Records excerpted from a collection:
..........

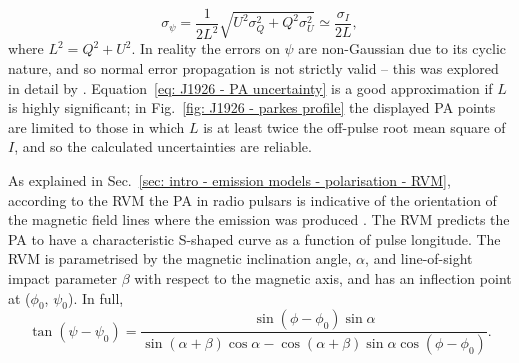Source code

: \begin{equation}
    \label{eq: J1926 - PA uncertainty}
    \sigma_\psi = \frac{1}{2L^2}\sqrt{U^2\sigma_Q^2 + Q^2\sigma_U^2} \simeq \frac{\sigma_I}{2L},
\end{equation}
where $L^2 = Q^2 + U^2$. In reality the errors on $\psi$ are non-Gaussian due to its cyclic nature, and so normal error propagation is not strictly valid -- this was explored in detail by \citet{NCxx1993}. Equation~\eqref{eq: J1926 - PA uncertainty} is a good approximation if $L$ is highly significant; in Fig.~\ref{fig: J1926 - parkes profile} the displayed PA points are limited to those in which $L$ is at least twice the off-pulse root mean square of $I$, and so the calculated uncertainties are reliable.

As explained in Sec.~\ref{sec: intro - emission models - polarisation - RVM}, according to the RVM the PA in radio pulsars is indicative of the orientation of the magnetic field lines where the emission was produced \citep{RCxx1969}. The RVM predicts the PA to have a characteristic S-shaped curve as a function of pulse longitude. The RVM is parametrised by the magnetic inclination angle, $\alpha$, and line-of-sight impact parameter $\beta$ with respect to the magnetic axis, and has an inflection point at ($\phi_0$, $\psi_0$). In full,
\begin{equation}
    \tan(\psi - \psi_0) = \frac{\sin(\phi-\phi_0)\sin\alpha}{\sin(\alpha+\beta)\cos\alpha-\cos(\alpha+\beta)\sin\alpha\cos(\phi-\phi_0)}.
    \label{eq: J1926 - RVM}
\end{equation}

..........

Would you reproduce, exactly and with nothing added, every line from the beginning of the entries above through the line that contains "where $L^2 = Q^2", both included, leaving out the pictures?

Finished task>
Source code

: \begin{equation}
    \label{eq: J1926 - PA uncertainty}
    \sigma_\psi = \frac{1}{2L^2}\sqrt{U^2\sigma_Q^2 + Q^2\sigma_U^2} \simeq \frac{\sigma_I}{2L},
\end{equation}
where $L^2 = Q^2 + U^2$. In reality the errors on $\psi$ are non-Gaussian due to its cyclic nature, and so normal error propagation is not strictly valid -- this was explored in detail by \citet{NCxx1993}. Equation~\eqref{eq: J1926 - PA uncertainty} is a good approximation if $L$ is highly significant; in Fig.~\ref{fig: J1926 - parkes profile} the displayed PA points are limited to those in which $L$ is at least twice the off-pulse root mean square of $I$, and so the calculated uncertainties are reliable.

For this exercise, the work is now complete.